## [Work instructions]
Report each line of the entries below that includes "capsule".

Extracted information START

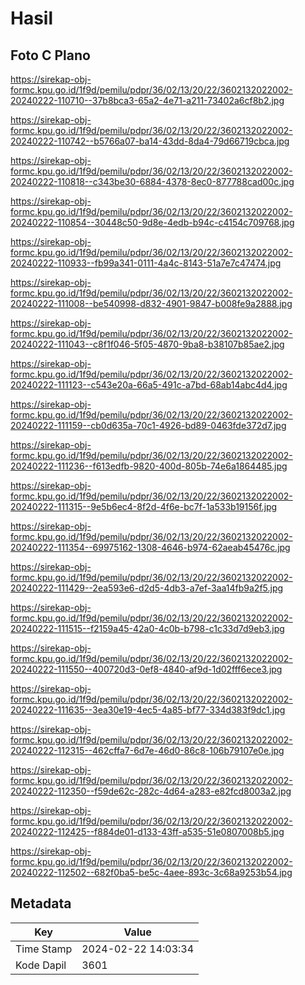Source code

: # Hasil

## Foto C Plano

https://sirekap-obj-formc.kpu.go.id/1f9d/pemilu/pdpr/36/02/13/20/22/3602132022002-20240222-110710--37b8bca3-65a2-4e71-a211-73402a6cf8b2.jpg

https://sirekap-obj-formc.kpu.go.id/1f9d/pemilu/pdpr/36/02/13/20/22/3602132022002-20240222-110742--b5766a07-ba14-43dd-8da4-79d66719cbca.jpg

https://sirekap-obj-formc.kpu.go.id/1f9d/pemilu/pdpr/36/02/13/20/22/3602132022002-20240222-110818--c343be30-6884-4378-8ec0-877788cad00c.jpg

https://sirekap-obj-formc.kpu.go.id/1f9d/pemilu/pdpr/36/02/13/20/22/3602132022002-20240222-110854--30448c50-9d8e-4edb-b94c-c4154c709768.jpg

https://sirekap-obj-formc.kpu.go.id/1f9d/pemilu/pdpr/36/02/13/20/22/3602132022002-20240222-110933--fb99a341-0111-4a4c-8143-51a7e7c47474.jpg

https://sirekap-obj-formc.kpu.go.id/1f9d/pemilu/pdpr/36/02/13/20/22/3602132022002-20240222-111008--be540998-d832-4901-9847-b008fe9a2888.jpg

https://sirekap-obj-formc.kpu.go.id/1f9d/pemilu/pdpr/36/02/13/20/22/3602132022002-20240222-111043--c8f1f046-5f05-4870-9ba8-b38107b85ae2.jpg

https://sirekap-obj-formc.kpu.go.id/1f9d/pemilu/pdpr/36/02/13/20/22/3602132022002-20240222-111123--c543e20a-66a5-491c-a7bd-68ab14abc4d4.jpg

https://sirekap-obj-formc.kpu.go.id/1f9d/pemilu/pdpr/36/02/13/20/22/3602132022002-20240222-111159--cb0d635a-70c1-4926-bd89-0463fde372d7.jpg

https://sirekap-obj-formc.kpu.go.id/1f9d/pemilu/pdpr/36/02/13/20/22/3602132022002-20240222-111236--f613edfb-9820-400d-805b-74e6a1864485.jpg

https://sirekap-obj-formc.kpu.go.id/1f9d/pemilu/pdpr/36/02/13/20/22/3602132022002-20240222-111315--9e5b6ec4-8f2d-4f6e-bc7f-1a533b19156f.jpg

https://sirekap-obj-formc.kpu.go.id/1f9d/pemilu/pdpr/36/02/13/20/22/3602132022002-20240222-111354--69975162-1308-4646-b974-62aeab45476c.jpg

https://sirekap-obj-formc.kpu.go.id/1f9d/pemilu/pdpr/36/02/13/20/22/3602132022002-20240222-111429--2ea593e6-d2d5-4db3-a7ef-3aa14fb9a2f5.jpg

https://sirekap-obj-formc.kpu.go.id/1f9d/pemilu/pdpr/36/02/13/20/22/3602132022002-20240222-111515--f2159a45-42a0-4c0b-b798-c1c33d7d9eb3.jpg

https://sirekap-obj-formc.kpu.go.id/1f9d/pemilu/pdpr/36/02/13/20/22/3602132022002-20240222-111550--400720d3-0ef8-4840-af9d-1d02fff6ece3.jpg

https://sirekap-obj-formc.kpu.go.id/1f9d/pemilu/pdpr/36/02/13/20/22/3602132022002-20240222-111635--3ea30e19-4ec5-4a85-bf77-334d383f9dc1.jpg

https://sirekap-obj-formc.kpu.go.id/1f9d/pemilu/pdpr/36/02/13/20/22/3602132022002-20240222-112315--462cffa7-6d7e-46d0-86c8-106b79107e0e.jpg

https://sirekap-obj-formc.kpu.go.id/1f9d/pemilu/pdpr/36/02/13/20/22/3602132022002-20240222-112350--f59de62c-282c-4d64-a283-e82fcd8003a2.jpg

https://sirekap-obj-formc.kpu.go.id/1f9d/pemilu/pdpr/36/02/13/20/22/3602132022002-20240222-112425--f884de01-d133-43ff-a535-51e0807008b5.jpg

https://sirekap-obj-formc.kpu.go.id/1f9d/pemilu/pdpr/36/02/13/20/22/3602132022002-20240222-112502--682f0ba5-be5c-4aee-893c-3c68a9253b54.jpg


## Metadata

| Key        | Value               |
| ---------- | ------------------- |
| Time Stamp | 2024-02-22 14:03:34 |
| Kode Dapil | 3601                |



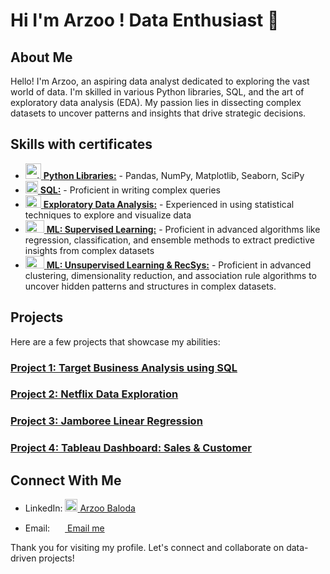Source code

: # Hi I'm Arzoo ! Data Enthusiast  👋
## About Me
Hello! I'm Arzoo, an aspiring data analyst dedicated to exploring the vast world of data. I'm skilled in various Python libraries, SQL, and the art of exploratory data analysis (EDA). My passion lies in dissecting complex datasets to uncover patterns and insights that drive strategic decisions.

## Skills with certificates
- <a href="https://moonshot.scaler.com/s/sl/S5H5tOyZM3"> <img src="https://cdn.jsdelivr.net/gh/devicons/devicon/icons/python/python-original.svg" height="25" alt="python logo"  /> [**Python Libraries:**](https://moonshot.scaler.com/s/sl/S5H5tOyZM3) - Pandas, NumPy, Matplotlib, Seaborn, SciPy 
- <a href="https://moonshot.scaler.com/s/sl/UbvSt91s1H"> <img src="https://github.com/azbaloda/azbaloda/assets/161424775/7246cf40-3d93-4162-af99-ce93cc34d0d7" width="20" height="20"/> [**SQL:**](https://moonshot.scaler.com/s/sl/UbvSt91s1H) - Proficient in writing complex queries
- <a href="https://moonshot.scaler.com/s/sl/2KNZRl4RqV"> <img src="https://github.com/azbaloda/azbaloda/assets/161424775/71f1dd8f-cb7d-4ba0-b99f-fd6ddcc2f4c6" width="25" height="20"/> [**Exploratory Data Analysis:**](https://moonshot.scaler.com/s/sl/2KNZRl4RqV) - Experienced in using statistical techniques to explore and visualize data
- <a href="https://moonshot.scaler.com/s/li/rKD3Tz8_ne"> <img src="https://imgur.com/a/HFxzPq1" width="30" height="20"/> [**ML: Supervised Learning:**](https://moonshot.scaler.com/s/li/rKD3Tz8_ne) - Proficient in advanced algorithms like regression, classification, and ensemble methods to extract predictive insights from complex datasets
- <a href="https://moonshot.scaler.com/s/li/RigosLjVUB"> <img src= "https://imgur.com/8RXOwPn" width="30" height="20"/> [**ML: Unsupervised Learning & RecSys:**](https://moonshot.scaler.com/s/li/RigosLjVUB) - Proficient in advanced clustering, dimensionality reduction, and association rule algorithms to uncover hidden patterns and structures in complex datasets.

###
## Projects
Here are a few projects that showcase my abilities:

### [ Project 1: Target Business Analysis using SQL](https://github.com/azbaloda/SQL_Target_Analysis)

### [ Project 2: Netflix Data Exploration](https://github.com/azbaloda/Netflix-Data-Exploration-and-Visualisation)

### [ Project 3: Jamboree Linear Regression](https://github.com/azbaloda/Jamboree-Education---Linear-Regression)

### [Project 4: Tableau Dashboard: Sales & Customer](https://public.tableau.com/app/profile/arzoo.baloda/viz/SalesCustomerDashboards_17120333759470/SalesDashboard?publish=yes)

## Connect With Me

- LinkedIn: <a href="www.linkedin.com/in/arzoo-baloda-138948bb"> <img src="https://github.com/azbaloda/azbaloda/assets/161424775/7ba05e44-542b-464a-9a6f-bfa22a207112" width="20" height="20"/>
  [Arzoo Baloda](https://www.linkedin.com/in/arzoo-baloda-138948bb/)

- Email: <a href="mailto:your-balodarzoo@gmail.com"> <img src="https://github.com/azbaloda/azbaloda/assets/161424775/a69af330-c76d-412c-af36-912a2792d32e" width="20" height="15"/> [Email me](mailto:balodarzoo@gmail.com)

Thank you for visiting my profile. Let's connect and collaborate on data-driven projects!
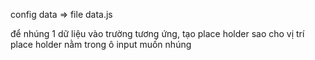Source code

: config data => file data.js

để nhúng 1 dữ liệu vào trường tương ứng, tạo place holder sao cho vị trí place holder nằm trong ô input muốn nhúng
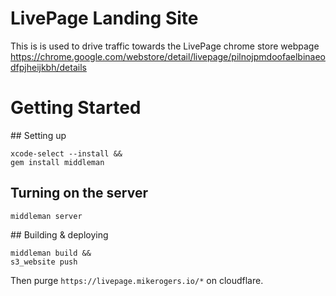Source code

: # LivePage Landing Site

This is is used to drive traffic towards the LivePage chrome store webpage https://chrome.google.com/webstore/detail/livepage/pilnojpmdoofaelbinaeodfpjheijkbh/details

# Getting Started

## Setting up

    xcode-select --install &&
    gem install middleman

## Turning on the server

    middleman server

## Building & deploying

    middleman build &&
    s3_website push

Then purge `https://livepage.mikerogers.io/*` on cloudflare.
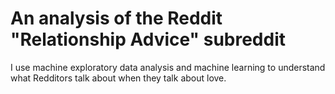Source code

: # An analysis of the Reddit "Relationship Advice" subreddit

I use machine exploratory data analysis and machine learning to understand what Redditors talk about when they talk about love. 
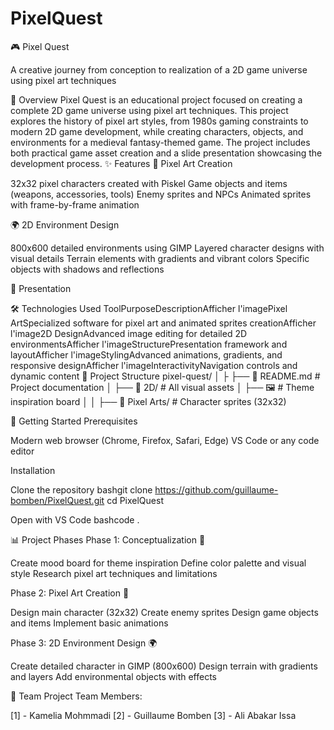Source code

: # PixelQuest
🎮 Pixel Quest

A creative journey from conception to realization of a 2D game universe using pixel art techniques

📖 Overview
Pixel Quest is an educational project focused on creating a complete 2D game universe using pixel art techniques. This project explores the history of pixel art styles, from 1980s gaming constraints to modern 2D game development, while creating characters, objects, and environments for a medieval fantasy-themed game.
The project includes both practical game asset creation and a slide presentation showcasing the development process.
✨ Features
🎨 Pixel Art Creation

32x32 pixel characters created with Piskel
Game objects and items (weapons, accessories, tools)
Enemy sprites and NPCs
Animated sprites with frame-by-frame animation

🌍 2D Environment Design

800x600 detailed environments using GIMP
Layered character designs with visual details
Terrain elements with gradients and vibrant colors
Specific objects with shadows and reflections

🎪 Presentation


🛠️ Technologies Used
ToolPurposeDescriptionAfficher l'imagePixel ArtSpecialized software for pixel art and animated sprites creationAfficher l'image2D DesignAdvanced image editing for detailed 2D environmentsAfficher l'imageStructurePresentation framework and layoutAfficher l'imageStylingAdvanced animations, gradients, and responsive designAfficher l'imageInteractivityNavigation controls and dynamic content
📁 Project Structure
pixel-quest/
│
├
├── 📄 README.md                  # Project documentation
│
├── 📁 2D/                         # All visual assets
│   ├── 🖼️                        # Theme inspiration board
│   │
├── 📁 Pixel Arts/           # Character sprites (32x32)

🚀 Getting Started
Prerequisites

Modern web browser (Chrome, Firefox, Safari, Edge)
VS Code or any code editor

Installation

Clone the repository
bashgit clone https://github.com/guillaume-bomben/PixelQuest.git
cd PixelQuest

Open with VS Code
bashcode .


📊 Project Phases
Phase 1: Conceptualization 🎨

 Create mood board for theme inspiration
 Define color palette and visual style
 Research pixel art techniques and limitations

Phase 2: Pixel Art Creation 👾

 Design main character (32x32)
 Create enemy sprites
 Design game objects and items
 Implement basic animations

Phase 3: 2D Environment Design 🌍

 Create detailed character in GIMP (800x600)
 Design terrain with gradients and layers
 Add environmental objects with effects

👥 Team
Project Team Members:

[1] - Kamelia Mohmmadi
[2] - Guillaume Bomben
[3] - Ali Abakar Issa
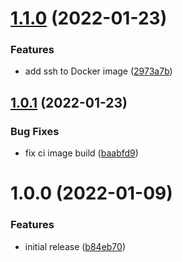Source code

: # [1.1.0](https://github.com/vtavernier/gem-repositories/compare/v1.0.1...v1.1.0) (2022-01-23)


### Features

* add ssh to Docker image ([2973a7b](https://github.com/vtavernier/gem-repositories/commit/2973a7b4453707fe41bc518c5cabcd688c3f198b))

## [1.0.1](https://github.com/vtavernier/gem-repositories/compare/v1.0.0...v1.0.1) (2022-01-23)


### Bug Fixes

* fix ci image build ([baabfd9](https://github.com/vtavernier/gem-repositories/commit/baabfd9c26b0e7442fc0f65a94f6be587dd2a92b))

# 1.0.0 (2022-01-09)


### Features

* initial release ([b84eb70](https://github.com/vtavernier/gem-repositories/commit/b84eb70174e8e3e66d829034f0b316e5cfa3f48b))
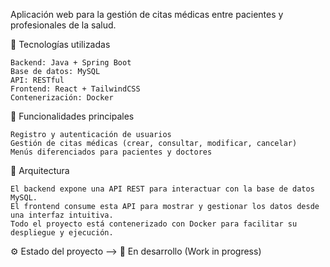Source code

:Aplicación web para la gestión de citas médicas entre pacientes y profesionales de la salud.

🚀 Tecnologías utilizadas

    Backend: Java + Spring Boot
    Base de datos: MySQL
    API: RESTful
    Frontend: React + TailwindCSS
    Contenerización: Docker

🧩 Funcionalidades principales

    Registro y autenticación de usuarios
    Gestión de citas médicas (crear, consultar, modificar, cancelar)
    Menús diferenciados para pacientes y doctores

🧱 Arquitectura

    El backend expone una API REST para interactuar con la base de datos MySQL.
    El frontend consume esta API para mostrar y gestionar los datos desde una interfaz intuitiva.
    Todo el proyecto está contenerizado con Docker para facilitar su despliegue y ejecución.

⚙️ Estado del proyecto --> 🔧 En desarrollo (Work in progress)

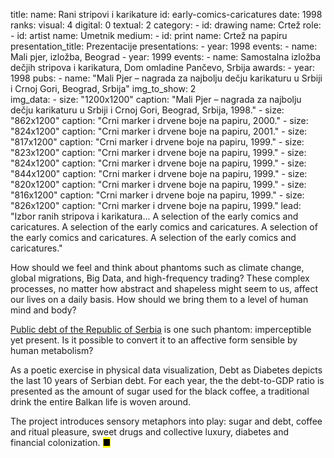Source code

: title: 
    name: Rani stripovi i karikature
id: early-comics-caricatures
date: 1998
ranks:
    visual: 4
    digital: 0
    textual: 2
category: 
    - id: drawing
      name: Crtež
role:
    - id: artist
      name: Umetnik
medium:
    - id: print
      name: Crtež na papiru
presentation_title: Prezentacije
presentations:
    - year: 1998
      events:
        - name: Mali pjer, izložba, Beograd
    - year: 1999
      events:
        - name: Samostalna izložba dečjih stripova i karikatura, Dom omladine Pančevo, Srbija
awards:
    - year: 1998
      pubs:
        - name: "Mali Pjer – nagrada za najbolju dečju karikaturu u Srbiji i Crnoj Gori, Beograd, Srbija"
img_to_show: 2       
img_data:
    - size: "1200x1200"
      caption: "Mali Pjer – nagrada za najbolju dečju karikaturu u Srbiji i Crnoj Gori, Beograd, Srbija, 1998."
    - size: "862x1200"
      caption: "Crni marker i drvene boje na papiru, 2000."
    - size: "824x1200"
      caption: "Crni marker i drvene boje na papiru, 2001."
    - size: "817x1200"
      caption: "Crni marker i drvene boje na papiru, 1999."
    - size: "823x1200"
      caption: "Crni marker i drvene boje na papiru, 1999."
    - size: "824x1200"
      caption: "Crni marker i drvene boje na papiru, 1999."
    - size: "844x1200"
      caption: "Crni marker i drvene boje na papiru, 1999."
    - size: "820x1200"
      caption: "Crni marker i drvene boje na papiru, 1999."
    - size: "816x1200"
      caption: "Crni marker i drvene boje na papiru, 1999."
    - size: "826x1200"
      caption: "Crni marker i drvene boje na papiru, 1999."
lead: "Izbor ranih stripova i karikatura... A selection of the early comics and caricatures. A selection of the early comics and caricatures. A selection of the early comics and caricatures. A selection of the early comics and caricatures."

How should we feel and think about phantoms such as climate change, global migrations, Big Data, and high-frequency trading? These complex processes, no matter how abstract and shapeless might seem to us, affect our lives on a daily basis. How should we bring them to a level of human mind and body?  

<a href='http://www.javnidug.gov.rs/eng/default.asp' target="_blank">Public debt of the Republic of Serbia</a> is one such phantom: imperceptible yet present. Is it possible to convert it to an affective form sensible by human metabolism? 

As a poetic exercise in physical data visualization, Debt as Diabetes depicts the last 10 years of Serbian debt. For each year, the the debt-to-GDP ratio is presented as the amount of sugar used for the black coffee, a traditional drink the entire Balkan life is woven around. 

The project introduces sensory metaphors into play: sugar and debt, coffee and ritual pleasure, sweet drugs and collective luxury, diabetes and financial colonization. <mark>&#9632;</mark>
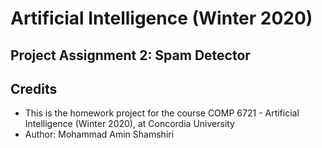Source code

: <h1>Artificial Intelligence (Winter 2020)</h1>

<h2>Project Assignment 2: Spam Detector</h2>







<h2>Credits</h2>
<ul>
  <li>This is the homework project for the course COMP 6721 - Artificial Intelligence (Winter 2020), at Concordia University</li>
  <li>Author: Mohammad Amin Shamshiri</li>
</ul>
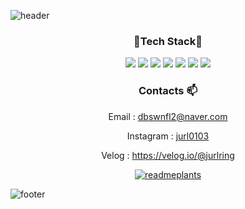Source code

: ![header](https://capsule-render.vercel.app/api?type=waving&color=gradient&height=300&section=header&text=JuriYoon&fontSize=90&animation=scaleIn)



<div align=center>
  
  
### 🔧Tech Stack🔧
  
  
<img src="https://img.shields.io/badge/-Python-3766AB?style=round-square&logo=Python&logoColor=white"/> 
<img src="https://img.shields.io/badge/-Java-007396?style=round-square&logo=Java&logoColor=white"/>
<img src="https://img.shields.io/badge/MySQL-4479A1?style=round-square&logo=MySQL&logoColor=white"/> 
<img src="https://img.shields.io/badge/Spring-6DB33F?style=round-square&logo=Spring&logoColor=white"/> 
<img src="https://img.shields.io/badge/Docker-2496ED?style=round-square&logo=Docker&logoColor=white"/>  
<img src="https://img.shields.io/badge/Android-3DDC84?style=round-square&logo=Android&logoColor=white"/>
<img src="https://img.shields.io/badge/C-A8B9CC?style=round-square&logo=C&logoColor=white"/> 
  
  
  
  
### Contacts 📫

Email : dbswnfl2@naver.com
  
Instagram : [jurl0103](https://www.instagram.com/jurl0103)

Velog : https://velog.io/@jurlring
  

  
  
[![readmeplants](http://readmeplants.com/get?name=jurlring&planet=earth&plant=blossomTree&nameTag=blackNameTag&ground=hill&background=black)](https://github.com/devxb/readmeplants)



</div>


![footer](https://capsule-render.vercel.app/api?type=waving&color=gradient&height=150&section=footer)

<!--
**jurlring/jurlring** is a ✨ _special_ ✨ repository because its `README.md` (this file) appears on your GitHub profile.

Here are some ideas to get you started:

- 🔭 I’m currently working on ...
- 🌱 I’m currently learning ...
- 👯 I’m looking to collaborate on ...
- 🤔 I’m looking for help with ...
- 💬 Ask me about ...
- 📫 How to reach me: ...
- 😄 Pronouns: ...
- ⚡ Fun fact: ...
-->
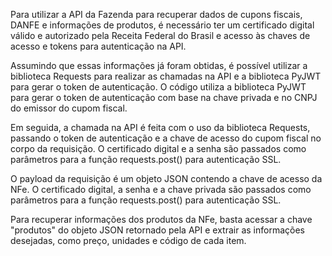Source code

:Para utilizar a API da Fazenda para recuperar dados de cupons fiscais, DANFE e informações de produtos, é necessário ter um certificado digital válido e autorizado pela Receita Federal do Brasil e acesso às chaves de acesso e tokens para autenticação na API.

Assumindo que essas informações já foram obtidas, é possível utilizar a biblioteca Requests para realizar as chamadas na API e a biblioteca PyJWT para gerar o token de autenticação. O código utiliza a biblioteca PyJWT para gerar o token de autenticação com base na chave privada e no CNPJ do emissor do cupom fiscal.

Em seguida, a chamada na API é feita com o uso da biblioteca Requests, passando o token de autenticação e a chave de acesso do cupom fiscal no corpo da requisição. O certificado digital e a senha são passados como parâmetros para a função requests.post() para autenticação SSL.

O payload da requisição é um objeto JSON contendo a chave de acesso da NFe. O certificado digital, a senha e a chave privada são passados como parâmetros para a função requests.post() para autenticação SSL.

Para recuperar informações dos produtos da NFe, basta acessar a chave "produtos" do objeto JSON retornado pela API e extrair as informações desejadas, como preço, unidades e código de cada item.
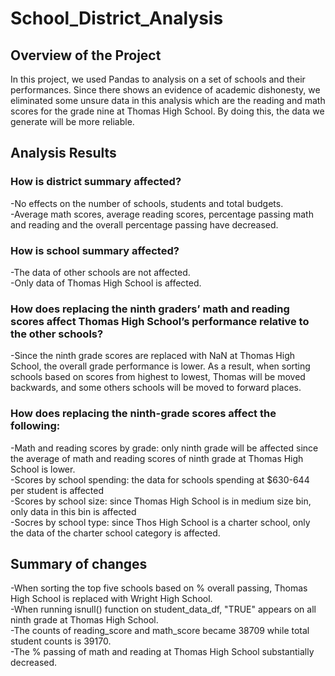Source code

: # **School_District_Analysis**
## Overview of the Project
In this project, we used Pandas to analysis on a set of schools and their performances. Since there shows an evidence of academic dishonesty, we eliminated some unsure data in this analysis which are the reading and math scores for the grade nine at Thomas High School. By doing this, the data we generate will be more reliable.

## Analysis Results
### How is district summary affected?
-No effects on the number of schools, students and total budgets.
<br />-Average math scores, average reading scores, percentage passing math and reading and the overall percentage passing have decreased.
### How is school summary affected?
-The data of other schools are not affected. 
<br />-Only data of Thomas High School is affected.
### How does replacing the ninth graders’ math and reading scores affect Thomas High School’s performance relative to the other schools?
-Since the ninth grade scores are replaced with NaN at Thomas High School, the overall grade performance is lower. As a result, when sorting schools based on scores from highest to lowest, Thomas will be moved backwards, and some others schools will be moved to forward places.
### How does replacing the ninth-grade scores affect the following:
-Math and reading scores by grade: only ninth grade will be affected since the average of math and reading scores of ninth grade at Thomas High School is lower.
<br />-Scores by school spending: the data for schools spending at $630-644 per student is affected
<br />-Scores by school size: since Thomas High School is in medium size bin, only data in this bin is affected
<br />-Socres by school type: since Thos High School is a charter school, only the data of the charter school category is affected.

## Summary of changes
-When sorting the top five schools based on % overall passing, Thomas High School is replaced with Wright High School.
<br />-When running isnull() function on student_data_df, "TRUE" appears on all ninth grade at Thomas High School.
<br />-The counts of reading_score and math_score became 38709 while total student counts is 39170.
<br />-The % passing of math and reading at Thomas High School substantially decreased.

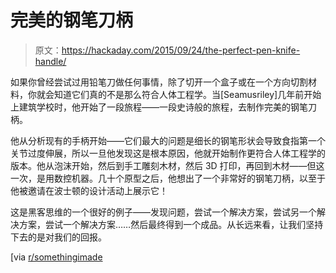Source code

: # 完美的钢笔刀柄

> 原文：<https://hackaday.com/2015/09/24/the-perfect-pen-knife-handle/>

如果你曾经尝试过用铅笔刀做任何事情，除了切开一个盒子或在一个方向切割材料，你就会知道它们真的不是那么符合人体工程学。当[Seamusriley]几年前开始上建筑学校时，他开始了一段旅程——一段史诗般的旅程，去制作完美的钢笔刀柄。

他从分析现有的手柄开始——它们最大的问题是细长的钢笔形状会导致食指第一个关节过度伸展，所以一旦他发现这是根本原因，他就开始制作更符合人体工程学的版本。他从泡沫开始，然后到手工雕刻木材，然后 3D 打印，再回到木材——但这一次，是用数控机器。几十个原型之后，他想出了一个非常好的钢笔刀柄，以至于他被邀请在波士顿的设计活动上展示它！

这是黑客思维的一个很好的例子——发现问题，尝试一个解决方案，尝试另一个解决方案，尝试一个解决方案……然后最终得到一个成品。从长远来看，让我们坚持下去的是对我们的回报。

[via [r/somethingimade](https://www.reddit.com/r/somethingimade/comments/3khlg9/i_know_a_lot_of_you_craft_i_made_something_to_help/)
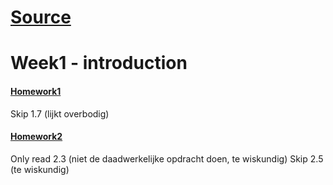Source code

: [Source](http://ocw.mit.edu/courses/electrical-engineering-and-computer-science/6-189-a-gentle-introduction-to-programming-using-python-january-iap-2011/index.htm)
=


Week1 - introduction
=
#### [Homework1](http://ocw.mit.edu/courses/electrical-engineering-and-computer-science/6-189-a-gentle-introduction-to-programming-using-python-january-iap-2011/index.htm)
Skip 1.7 (lijkt overbodig)

#### [Homework2](http://ocw.mit.edu/courses/electrical-engineering-and-computer-science/6-189-a-gentle-introduction-to-programming-using-python-january-iap-2011/assignments/MIT6_189IAP11_hw2.pdf)
Only read 2.3 (niet de daadwerkelijke opdracht doen, te wiskundig)
Skip 2.5 (te wiskundig)
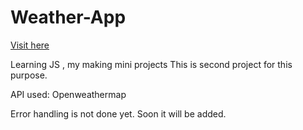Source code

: # Weather-App

[Visit here](https://thefearlesscoder.github.io/Weather-App/)

Learning JS , my making mini projects
This is second project for this purpose.

API used: Openweathermap

Error handling is not done yet. Soon it will be added.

Extracted information END

## [Result]
: ![header](https://capsule-render.vercel.app/api?type=waving&color=gradient&height=300&section=header&text=JuriYoon&fontSize=90&animation=scaleIn)
![footer](https://capsule-render.vercel.app/api?type=waving&color=gradient&height=150&section=footer)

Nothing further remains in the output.